▸ **Instructions to follow**: Begin with the line in which "Since $f$ is Riemann" appears and end with the final line of the entries. Retype each one exactly and add nothing.

▸ **Data records**:

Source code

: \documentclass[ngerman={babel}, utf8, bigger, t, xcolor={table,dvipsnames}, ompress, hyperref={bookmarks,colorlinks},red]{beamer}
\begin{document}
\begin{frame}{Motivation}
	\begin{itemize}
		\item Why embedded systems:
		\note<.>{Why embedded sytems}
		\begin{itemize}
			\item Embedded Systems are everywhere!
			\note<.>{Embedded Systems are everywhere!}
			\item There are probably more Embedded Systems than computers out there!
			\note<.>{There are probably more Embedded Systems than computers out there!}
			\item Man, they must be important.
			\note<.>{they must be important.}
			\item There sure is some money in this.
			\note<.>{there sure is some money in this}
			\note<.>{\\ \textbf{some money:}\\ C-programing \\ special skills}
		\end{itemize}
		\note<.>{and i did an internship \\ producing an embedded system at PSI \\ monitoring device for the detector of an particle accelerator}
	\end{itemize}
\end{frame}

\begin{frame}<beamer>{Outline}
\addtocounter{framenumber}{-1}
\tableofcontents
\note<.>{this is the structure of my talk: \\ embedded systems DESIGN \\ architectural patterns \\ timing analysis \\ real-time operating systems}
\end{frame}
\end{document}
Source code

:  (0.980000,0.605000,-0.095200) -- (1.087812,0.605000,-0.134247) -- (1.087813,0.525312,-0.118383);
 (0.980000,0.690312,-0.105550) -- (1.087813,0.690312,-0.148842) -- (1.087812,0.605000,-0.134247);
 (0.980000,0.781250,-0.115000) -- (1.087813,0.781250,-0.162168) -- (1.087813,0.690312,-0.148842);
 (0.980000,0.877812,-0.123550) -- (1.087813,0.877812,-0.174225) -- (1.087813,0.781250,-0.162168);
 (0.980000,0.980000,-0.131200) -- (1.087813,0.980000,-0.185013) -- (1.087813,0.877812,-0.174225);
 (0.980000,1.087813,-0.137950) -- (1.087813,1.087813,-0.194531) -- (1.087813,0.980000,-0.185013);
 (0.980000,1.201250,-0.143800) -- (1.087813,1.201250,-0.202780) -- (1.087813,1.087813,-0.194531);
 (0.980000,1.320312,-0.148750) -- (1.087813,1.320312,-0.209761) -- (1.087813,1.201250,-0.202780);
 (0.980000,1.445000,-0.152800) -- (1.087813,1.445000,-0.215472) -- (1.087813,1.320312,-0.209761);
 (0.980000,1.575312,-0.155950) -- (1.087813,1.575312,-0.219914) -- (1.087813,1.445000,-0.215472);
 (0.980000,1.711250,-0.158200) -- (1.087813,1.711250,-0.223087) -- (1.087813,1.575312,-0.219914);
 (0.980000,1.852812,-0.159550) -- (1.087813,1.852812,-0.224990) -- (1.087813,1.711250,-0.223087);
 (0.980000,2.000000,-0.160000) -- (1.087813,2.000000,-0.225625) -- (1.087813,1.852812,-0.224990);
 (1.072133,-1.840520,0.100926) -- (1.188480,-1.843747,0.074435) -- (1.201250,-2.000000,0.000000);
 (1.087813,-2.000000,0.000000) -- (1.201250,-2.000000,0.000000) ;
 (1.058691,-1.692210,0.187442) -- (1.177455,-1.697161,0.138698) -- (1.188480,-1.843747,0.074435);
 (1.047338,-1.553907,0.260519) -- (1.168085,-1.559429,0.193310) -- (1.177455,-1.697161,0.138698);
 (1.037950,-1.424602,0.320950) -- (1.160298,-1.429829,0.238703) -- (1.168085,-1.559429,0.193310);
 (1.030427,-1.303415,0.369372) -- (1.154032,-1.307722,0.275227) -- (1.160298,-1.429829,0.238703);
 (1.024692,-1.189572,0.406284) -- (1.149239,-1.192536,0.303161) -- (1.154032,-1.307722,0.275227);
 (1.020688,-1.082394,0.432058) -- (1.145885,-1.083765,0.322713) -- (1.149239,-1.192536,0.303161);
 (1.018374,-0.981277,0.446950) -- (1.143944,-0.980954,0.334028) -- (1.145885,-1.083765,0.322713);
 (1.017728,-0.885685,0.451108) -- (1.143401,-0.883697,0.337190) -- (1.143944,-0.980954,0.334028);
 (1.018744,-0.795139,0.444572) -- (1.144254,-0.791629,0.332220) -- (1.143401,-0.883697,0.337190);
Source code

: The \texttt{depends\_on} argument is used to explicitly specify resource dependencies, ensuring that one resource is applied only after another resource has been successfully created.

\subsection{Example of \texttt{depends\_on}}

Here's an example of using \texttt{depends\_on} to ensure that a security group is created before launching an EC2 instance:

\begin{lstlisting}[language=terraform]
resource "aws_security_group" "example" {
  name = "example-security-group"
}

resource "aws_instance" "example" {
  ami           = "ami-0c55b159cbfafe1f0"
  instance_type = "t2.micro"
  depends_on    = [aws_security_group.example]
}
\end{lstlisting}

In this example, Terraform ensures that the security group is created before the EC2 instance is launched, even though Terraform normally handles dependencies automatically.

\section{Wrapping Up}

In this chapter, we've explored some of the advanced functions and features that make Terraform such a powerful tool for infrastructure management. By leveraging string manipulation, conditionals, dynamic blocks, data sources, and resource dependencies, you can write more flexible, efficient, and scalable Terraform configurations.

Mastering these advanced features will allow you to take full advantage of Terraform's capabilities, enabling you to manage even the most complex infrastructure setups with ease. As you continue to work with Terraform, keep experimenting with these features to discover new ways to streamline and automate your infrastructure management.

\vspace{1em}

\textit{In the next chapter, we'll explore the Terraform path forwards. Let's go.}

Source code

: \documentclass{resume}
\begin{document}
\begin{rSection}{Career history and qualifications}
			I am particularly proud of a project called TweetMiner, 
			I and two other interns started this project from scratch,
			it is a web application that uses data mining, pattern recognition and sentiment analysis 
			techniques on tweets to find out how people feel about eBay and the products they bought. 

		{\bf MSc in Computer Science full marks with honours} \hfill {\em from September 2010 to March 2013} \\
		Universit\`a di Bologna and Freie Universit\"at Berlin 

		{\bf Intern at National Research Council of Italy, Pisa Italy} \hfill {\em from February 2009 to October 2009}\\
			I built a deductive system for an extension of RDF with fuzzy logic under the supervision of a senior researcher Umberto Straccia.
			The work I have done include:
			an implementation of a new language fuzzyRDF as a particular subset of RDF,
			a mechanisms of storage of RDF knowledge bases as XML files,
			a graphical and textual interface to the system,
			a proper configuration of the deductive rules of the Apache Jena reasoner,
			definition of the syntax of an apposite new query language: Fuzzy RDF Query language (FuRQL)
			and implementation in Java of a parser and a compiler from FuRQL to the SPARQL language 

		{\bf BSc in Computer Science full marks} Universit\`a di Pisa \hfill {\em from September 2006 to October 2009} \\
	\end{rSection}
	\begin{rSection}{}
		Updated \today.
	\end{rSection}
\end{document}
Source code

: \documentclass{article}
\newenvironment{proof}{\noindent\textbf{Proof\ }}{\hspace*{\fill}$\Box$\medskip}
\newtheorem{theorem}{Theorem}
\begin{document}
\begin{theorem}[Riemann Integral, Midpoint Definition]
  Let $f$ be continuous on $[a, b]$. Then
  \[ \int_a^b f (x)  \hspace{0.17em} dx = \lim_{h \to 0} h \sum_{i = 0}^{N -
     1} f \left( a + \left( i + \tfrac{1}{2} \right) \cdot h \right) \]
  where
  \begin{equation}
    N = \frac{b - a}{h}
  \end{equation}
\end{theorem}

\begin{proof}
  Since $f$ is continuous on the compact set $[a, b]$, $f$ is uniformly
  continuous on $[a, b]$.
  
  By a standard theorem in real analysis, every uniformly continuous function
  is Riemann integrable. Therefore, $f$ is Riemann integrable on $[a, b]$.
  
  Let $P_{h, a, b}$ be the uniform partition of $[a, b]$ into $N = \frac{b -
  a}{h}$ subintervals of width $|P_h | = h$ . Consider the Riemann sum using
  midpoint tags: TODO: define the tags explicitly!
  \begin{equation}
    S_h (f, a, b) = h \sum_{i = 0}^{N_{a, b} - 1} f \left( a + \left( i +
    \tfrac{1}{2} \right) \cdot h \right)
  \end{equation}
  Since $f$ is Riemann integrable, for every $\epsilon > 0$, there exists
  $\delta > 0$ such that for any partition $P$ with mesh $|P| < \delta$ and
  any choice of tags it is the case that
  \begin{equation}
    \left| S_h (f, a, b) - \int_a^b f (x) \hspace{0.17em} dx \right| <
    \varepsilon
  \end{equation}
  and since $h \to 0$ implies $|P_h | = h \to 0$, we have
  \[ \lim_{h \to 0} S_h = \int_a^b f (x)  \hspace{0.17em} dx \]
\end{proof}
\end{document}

▸ **Task solution**:
  Since $f$ is Riemann integrable, for every $\epsilon > 0$, there exists
  $\delta > 0$ such that for any partition $P$ with mesh $|P| < \delta$ and
  any choice of tags it is the case that
  \begin{equation}
    \left| S_h (f, a, b) - \int_a^b f (x) \hspace{0.17em} dx \right| <
    \varepsilon
  \end{equation}
  and since $h \to 0$ implies $|P_h | = h \to 0$, we have
  \[ \lim_{h \to 0} S_h = \int_a^b f (x)  \hspace{0.17em} dx \]
\end{proof}
\end{document}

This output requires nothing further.